Using Cross-Encoders as Reranker in Multistage Vector Search

Laura Ham (Weaviate) explains the bi-encoder / cross-encoder tradeoff and how to combine them in a two-stage pipeline.

Bi-Encoders

  • Encode query and documents independently into dense vectors
  • Similarity = cosine/dot product between pre-computed vectors
  • Fast (ANN lookup at query time, embeddings pre-computed at index time)
  • Less accurate — query context doesn’t inform document encoding

Cross-Encoders

  • Take (query, document) pair as input; output a relevance score 0-1
  • Full attention over both texts together — much more accurate
  • Cannot be pre-computed — must run at query time for every candidate
  • Slow — impractical to run against millions of documents

Two-Stage Pipeline (The Fisherman Analogy)

All documents
    → Bi-encoder ANN → top-k candidates (fast, high recall)
        → Cross-encoder reranker → top-n results (slow, high precision)

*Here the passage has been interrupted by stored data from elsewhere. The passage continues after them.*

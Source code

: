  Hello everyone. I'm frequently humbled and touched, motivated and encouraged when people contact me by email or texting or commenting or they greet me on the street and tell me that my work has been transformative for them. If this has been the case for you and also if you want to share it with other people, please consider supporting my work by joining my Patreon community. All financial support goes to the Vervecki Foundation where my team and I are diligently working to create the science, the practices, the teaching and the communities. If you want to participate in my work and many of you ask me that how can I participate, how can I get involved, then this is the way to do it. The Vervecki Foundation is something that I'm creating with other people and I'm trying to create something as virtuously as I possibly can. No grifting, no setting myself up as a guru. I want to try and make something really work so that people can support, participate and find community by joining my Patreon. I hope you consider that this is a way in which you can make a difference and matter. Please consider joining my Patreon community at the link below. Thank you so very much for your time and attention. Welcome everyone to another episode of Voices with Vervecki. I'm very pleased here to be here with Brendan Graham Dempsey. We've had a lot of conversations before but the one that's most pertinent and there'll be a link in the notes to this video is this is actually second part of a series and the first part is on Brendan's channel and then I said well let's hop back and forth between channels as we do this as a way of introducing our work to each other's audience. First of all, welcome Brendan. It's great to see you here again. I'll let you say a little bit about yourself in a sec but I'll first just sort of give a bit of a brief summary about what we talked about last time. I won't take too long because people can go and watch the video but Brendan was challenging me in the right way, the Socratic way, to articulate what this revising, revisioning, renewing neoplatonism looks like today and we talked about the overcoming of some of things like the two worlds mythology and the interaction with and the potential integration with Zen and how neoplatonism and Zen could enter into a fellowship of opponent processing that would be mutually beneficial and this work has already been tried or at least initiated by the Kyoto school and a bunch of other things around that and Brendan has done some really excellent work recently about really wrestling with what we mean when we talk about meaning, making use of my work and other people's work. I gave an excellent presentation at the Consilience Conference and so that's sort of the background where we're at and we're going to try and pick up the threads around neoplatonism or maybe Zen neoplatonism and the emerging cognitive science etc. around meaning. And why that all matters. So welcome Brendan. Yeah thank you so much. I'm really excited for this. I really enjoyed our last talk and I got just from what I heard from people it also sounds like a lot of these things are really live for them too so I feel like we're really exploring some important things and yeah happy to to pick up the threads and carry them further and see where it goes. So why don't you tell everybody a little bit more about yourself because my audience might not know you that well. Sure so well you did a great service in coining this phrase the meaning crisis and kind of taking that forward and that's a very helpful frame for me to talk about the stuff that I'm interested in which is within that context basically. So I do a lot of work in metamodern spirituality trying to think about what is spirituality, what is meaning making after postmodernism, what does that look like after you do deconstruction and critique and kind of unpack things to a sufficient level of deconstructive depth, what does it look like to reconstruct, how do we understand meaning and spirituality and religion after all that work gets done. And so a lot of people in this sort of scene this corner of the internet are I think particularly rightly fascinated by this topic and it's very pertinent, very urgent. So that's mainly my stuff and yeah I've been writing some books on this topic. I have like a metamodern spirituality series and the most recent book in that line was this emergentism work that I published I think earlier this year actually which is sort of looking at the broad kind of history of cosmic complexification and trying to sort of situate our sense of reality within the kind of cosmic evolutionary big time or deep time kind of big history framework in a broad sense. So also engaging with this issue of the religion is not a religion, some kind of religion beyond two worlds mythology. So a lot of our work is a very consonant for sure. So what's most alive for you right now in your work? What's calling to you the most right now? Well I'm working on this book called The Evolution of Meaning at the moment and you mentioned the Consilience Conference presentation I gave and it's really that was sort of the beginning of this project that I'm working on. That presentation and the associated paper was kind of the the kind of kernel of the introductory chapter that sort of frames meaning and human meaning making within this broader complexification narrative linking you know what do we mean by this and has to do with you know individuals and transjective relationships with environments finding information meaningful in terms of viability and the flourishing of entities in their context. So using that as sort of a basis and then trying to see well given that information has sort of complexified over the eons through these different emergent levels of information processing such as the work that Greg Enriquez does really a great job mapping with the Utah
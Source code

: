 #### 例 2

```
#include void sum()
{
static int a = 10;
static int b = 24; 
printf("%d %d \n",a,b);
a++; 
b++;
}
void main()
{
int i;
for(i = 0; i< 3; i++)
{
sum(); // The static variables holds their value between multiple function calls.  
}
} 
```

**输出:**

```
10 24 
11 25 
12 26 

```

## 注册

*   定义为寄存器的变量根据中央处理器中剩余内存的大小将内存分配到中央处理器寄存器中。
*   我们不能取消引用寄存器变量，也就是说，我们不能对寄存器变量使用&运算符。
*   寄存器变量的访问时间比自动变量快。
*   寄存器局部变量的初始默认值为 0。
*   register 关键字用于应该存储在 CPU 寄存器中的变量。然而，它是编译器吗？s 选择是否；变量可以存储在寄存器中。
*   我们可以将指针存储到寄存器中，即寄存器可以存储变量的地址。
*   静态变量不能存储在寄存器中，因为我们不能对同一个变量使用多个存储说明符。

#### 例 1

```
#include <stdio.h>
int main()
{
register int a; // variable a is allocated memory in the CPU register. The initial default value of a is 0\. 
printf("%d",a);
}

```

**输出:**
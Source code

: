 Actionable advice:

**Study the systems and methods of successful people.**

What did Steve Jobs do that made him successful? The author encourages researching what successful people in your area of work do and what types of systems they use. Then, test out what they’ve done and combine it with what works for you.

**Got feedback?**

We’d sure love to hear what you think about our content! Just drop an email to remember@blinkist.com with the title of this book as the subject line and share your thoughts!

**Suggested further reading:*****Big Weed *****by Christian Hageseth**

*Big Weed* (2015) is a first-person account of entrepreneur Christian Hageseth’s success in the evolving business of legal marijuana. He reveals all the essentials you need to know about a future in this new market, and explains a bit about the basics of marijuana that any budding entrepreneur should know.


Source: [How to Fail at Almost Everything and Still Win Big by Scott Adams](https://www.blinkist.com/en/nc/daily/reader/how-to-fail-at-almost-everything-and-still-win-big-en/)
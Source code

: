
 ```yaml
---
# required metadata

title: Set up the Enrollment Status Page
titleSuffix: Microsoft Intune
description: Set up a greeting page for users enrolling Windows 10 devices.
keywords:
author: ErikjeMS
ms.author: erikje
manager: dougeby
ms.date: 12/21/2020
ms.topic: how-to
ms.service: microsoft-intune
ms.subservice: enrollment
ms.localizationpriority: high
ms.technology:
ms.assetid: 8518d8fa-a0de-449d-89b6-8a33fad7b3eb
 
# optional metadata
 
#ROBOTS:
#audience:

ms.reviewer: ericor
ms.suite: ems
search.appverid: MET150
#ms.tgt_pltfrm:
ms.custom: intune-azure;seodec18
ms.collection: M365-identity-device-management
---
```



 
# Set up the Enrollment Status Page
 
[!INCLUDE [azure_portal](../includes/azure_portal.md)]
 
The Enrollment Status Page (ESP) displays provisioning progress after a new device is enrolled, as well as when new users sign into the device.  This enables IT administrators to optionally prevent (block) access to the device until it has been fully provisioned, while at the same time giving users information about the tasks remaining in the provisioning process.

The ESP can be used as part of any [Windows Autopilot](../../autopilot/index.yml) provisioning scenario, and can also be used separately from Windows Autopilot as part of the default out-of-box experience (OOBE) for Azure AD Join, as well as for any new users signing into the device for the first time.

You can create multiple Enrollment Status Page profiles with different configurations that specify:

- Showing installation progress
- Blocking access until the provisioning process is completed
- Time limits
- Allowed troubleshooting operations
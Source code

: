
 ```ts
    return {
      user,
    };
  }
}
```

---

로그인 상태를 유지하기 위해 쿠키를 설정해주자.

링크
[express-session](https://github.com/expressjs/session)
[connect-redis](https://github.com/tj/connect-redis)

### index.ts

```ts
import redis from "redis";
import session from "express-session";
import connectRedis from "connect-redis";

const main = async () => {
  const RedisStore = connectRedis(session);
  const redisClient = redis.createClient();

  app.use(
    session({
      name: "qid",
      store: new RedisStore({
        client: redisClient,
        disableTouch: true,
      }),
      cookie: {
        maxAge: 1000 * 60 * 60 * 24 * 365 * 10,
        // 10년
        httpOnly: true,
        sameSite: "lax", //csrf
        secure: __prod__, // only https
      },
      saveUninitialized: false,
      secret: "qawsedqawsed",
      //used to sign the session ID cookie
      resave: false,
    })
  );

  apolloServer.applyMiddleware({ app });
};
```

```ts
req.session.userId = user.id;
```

Step 1 trades some precision for speed. Step 2 recovers precision on the small candidate set.

Pre-trained Models

Available on HuggingFace under cross-encoder/ namespace. MS MARCO-trained models work well for general natural language search. Fine-tune for out-of-domain data.

Key Takeaway

Bi-encoders are the right choice for large-scale retrieval; cross-encoders are the right choice for precision reranking of a small candidate set. Combining them gets both at scale.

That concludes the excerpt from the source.